I.G. and Others v. Slovakia, No. 15966/04, ECtHR (Former Fourth Section), 13 November 2012
Attachments
Abstract
Sterilisation of a Roma woman without free and informed consent, inhuman and degrading treatment. The lack of guarantees for reproductive health of vulnerable ethnic groups violates the right to respect for private and family life. Lack of evidence of a structural discrimination. Criminal investigation as a mere obligation of means.
Normative references
Art. 3 ECHR
Art. 8 ECHR
Art. 12 ECHR
Art. 14 ECHR
Ruling
1. A person’s treatment is considered to be “degrading” when it humiliates or debases an individual, showing a lack of respect for, or diminishing, his or her human dignity, or when it arouses feelings of fear, anguish or inferiority; to fall within the scope of Article 3 such treatment must attain a minimum level of severity and the assessment of such a minimum level is relative, depending on all the circumstances of the case, such as the duration of the treatment, its physical or mental effects and, in some cases, the sex, age and state of health of the victim.
2. A sterilisation in the context of a delivery by Caesarean section, carried out in the absence of life-saving needs and to which neither the applicant’s nor her legal guardians’ prior informed consent had been obtained, is incompatible with the requirement of respect for her human freedom and dignity. Thus, taking into account also the nature of the intervention, its circumstances, the feeling of debasement and humiliation of the applicant, her age and also the fact that she belongs to a vulnerable population group, such a treatment attains a level of severity which justifies its qualification as degrading under Article 3 of the Convention.
3. Articles 1 and 3 of the Convention impose procedural obligations on the Contracting Parties to conduct an effective official investigation, which must be thorough and expeditious. However, the failure of any given investigation to produce conclusions does not, by itself, mean that it was ineffective: an obligation to investigate is not an obligation of result, but of means. Furthermore, in the specific sphere of medical negligence the obligation to carry out an effective investigation may, for instance, also be satisfied if the legal system affords victims a remedy in the civil courts, either alone or in conjunction with a remedy in the criminal courts, enabling any liability of the doctors concerned to be established and any appropriate civil redress, such as an order for damages and for the publication of the decision, to be obtained. However, criminal proceedings that last too much because the prosecuting authorities fail to deal with the case correctly are not compatible with the requirement of promptness and reasonable expedition and imply a procedural violation of Article 3 of the Convention.
(The applicants had filed a criminal complaint but the proceedings were prolonged because the Constitutional Court ordered the regional prosecutor’s office to re-examine the case, due to failures in dealing with it. The prosecutors finally excluded that an offence had been committed.)
4. The absence of safeguards giving special consideration to the reproductive health of a Roma woman, as vulnerable individual belonging to an ethnic group which is particularly affected by the issue of sterilization and its improper use – especially in Slovakia, according to the Council of Europe Commissioner for Human Rights –, resulted in a failure by the respondent State to comply with its positive obligation to secure to her a sufficient measure of protection enabling her to effectively enjoy her right to respect for her private and family life, in breach of Article 8 of the Convention. (Due to this finding the Court deemed to be absolved from examining whether the facts also gave rise to a breach of the applicant’s right to marry and to found a family, under Article 12 of the Convention.)

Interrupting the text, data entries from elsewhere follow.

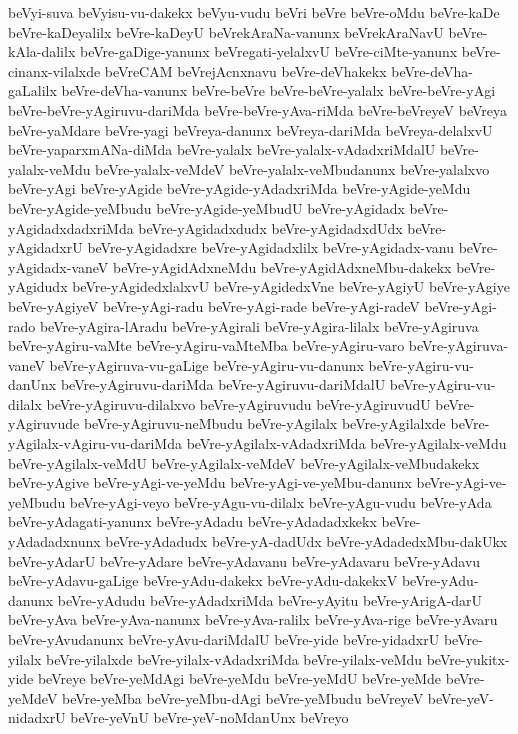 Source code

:{beVyi-suva
beVyisu-vu-dakekx
beVyu-vudu
beVri
beVre
beVre-oMdu
beVre-kaDe
beVre-kaDeyalilx
beVre-kaDeyU
beVrekAraNa-vanunx
beVrekAraNavU
beVre-kAla-dalilx
beVre-gaDige-yanunx
beVregati-yelalxvU
beVre-ciMte-yanunx
beVre-cinanx-vilalxde
beVreCAM
beVrejAcnxnavu
beVre-deVhakekx
beVre-deVha-gaLalilx
beVre-deVha-vanunx
beVre-beVre
beVre-beVre-yalalx
beVre-beVre-yAgi
beVre-beVre-yAgiruvu-dariMda
beVre-beVre-yAva-riMda
beVre-beVreyeV
beVreya
beVre-yaMdare
beVre-yagi
beVreya-danunx
beVreya-dariMda
beVreya-delalxvU
beVre-yaparxmANa-diMda
beVre-yalalx
beVre-yalalx-vAdadxriMdalU
beVre-yalalx-veMdu
beVre-yalalx-veMdeV
beVre-yalalx-veMbudanunx
beVre-yalalxvo
beVre-yAgi
beVre-yAgide
beVre-yAgide-yAdadxriMda
beVre-yAgide-yeMdu
beVre-yAgide-yeMbudu
beVre-yAgide-yeMbudU
beVre-yAgidadx
beVre-yAgidadxdadxriMda
beVre-yAgidadxdudx
beVre-yAgidadxdUdx
beVre-yAgidadxrU
beVre-yAgidadxre
beVre-yAgidadxlilx
beVre-yAgidadx-vanu
beVre-yAgidadx-vaneV
beVre-yAgidAdxneMdu
beVre-yAgidAdxneMbu-dakekx
beVre-yAgidudx
beVre-yAgidedxlalxvU
beVre-yAgidedxVne
beVre-yAgiyU
beVre-yAgiye
beVre-yAgiyeV
beVre-yAgi-radu
beVre-yAgi-rade
beVre-yAgi-radeV
beVre-yAgi-rado
beVre-yAgira-lAradu
beVre-yAgirali
beVre-yAgira-lilalx
beVre-yAgiruva
beVre-yAgiru-vaMte
beVre-yAgiru-vaMteMba
beVre-yAgiru-varo
beVre-yAgiruva-vaneV
beVre-yAgiruva-vu-gaLige
beVre-yAgiru-vu-danunx
beVre-yAgiru-vu-danUnx
beVre-yAgiruvu-dariMda
beVre-yAgiruvu-dariMdalU
beVre-yAgiru-vu-dilalx
beVre-yAgiruvu-dilalxvo
beVre-yAgiruvudu
beVre-yAgiruvudU
beVre-yAgiruvude
beVre-yAgiruvu-neMbudu
beVre-yAgilalx
beVre-yAgilalxde
beVre-yAgilalx-vAgiru-vu-dariMda
beVre-yAgilalx-vAdadxriMda
beVre-yAgilalx-veMdu
beVre-yAgilalx-veMdU
beVre-yAgilalx-veMdeV
beVre-yAgilalx-veMbudakekx
beVre-yAgive
beVre-yAgi-ve-yeMdu
beVre-yAgi-ve-yeMbu-danunx
beVre-yAgi-ve-yeMbudu
beVre-yAgi-veyo
beVre-yAgu-vu-dilalx
beVre-yAgu-vudu
beVre-yAda
beVre-yAdagati-yanunx
beVre-yAdadu
beVre-yAdadadxkekx
beVre-yAdadadxnunx
beVre-yAdadudx
beVre-yA-dadUdx
beVre-yAdadedxMbu-dakUkx
beVre-yAdarU
beVre-yAdare
beVre-yAdavanu
beVre-yAdavaru
beVre-yAdavu
beVre-yAdavu-gaLige
beVre-yAdu-dakekx
beVre-yAdu-dakekxV
beVre-yAdu-danunx
beVre-yAdudu
beVre-yAdadxriMda
beVre-yAyitu
beVre-yArigA-darU
beVre-yAva
beVre-yAva-nanunx
beVre-yAva-ralilx
beVre-yAva-rige
beVre-yAvaru
beVre-yAvudanunx
beVre-yAvu-dariMdalU
beVre-yide
beVre-yidadxrU
beVre-yilalx
beVre-yilalxde
beVre-yilalx-vAdadxriMda
beVre-yilalx-veMdu
beVre-yukitx-yide
beVreye
beVre-yeMdAgi
beVre-yeMdu
beVre-yeMdU
beVre-yeMde
beVre-yeMdeV
beVre-yeMba
beVre-yeMbu-dAgi
beVre-yeMbudu
beVreyeV
beVre-yeV-nidadxrU
beVre-yeVnU
beVre-yeV-noMdanUnx
beVreyo
}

5. In the absence of available information and objective evidence sufficiently strong to demonstrate in a convincing manner that the doctors acted in bad faith, with the intention of ill-treating the applicant, it is not possible to conclude that the sterilization procedure is part of a structural discriminatory policy or that the hospital staff’s conduct was intentionally racially motivated (see. no. 74832/01). Therefore, the shortcomings in the legislation and practice relating to sterilisations, which particularly affect members of the Roma community, shall be better considered only under the light of Article 8 of the Convention, without being necessary to separately determine whether the facts of the case also gave rise to a breach of Article 14 of the Convention.
(Case of three Roma women – the appeal of one of them was struck out by the Court after her death and the request of her children to pursue it – who were sterilised in a public hospital during a caesarean section, without their knowledge, and then induced to sign a document not being given any information about its content. Only later did the three learn that the document concerned the sterilisation procedure they had been submitted to.)
Notes
The practice of forced sterilisation is (and already was at the time of the facts in question) condemned, as a form of violence against women, by many international documents and soft law acts (see, for instance: Committee on the Elimination of Discrimination against Women, Recommendation no. 24, 20th session, 1999) and the 2011 Istanbul Convention (not signed by Slovakia) has afterwards even imposed its criminalisation to State parties. Moreover, this practice is included, in the 1998 Rome Statute of the International Criminal Court (of which Slovakia is a party), among the acts that can constitute genocide or crimes against humanity.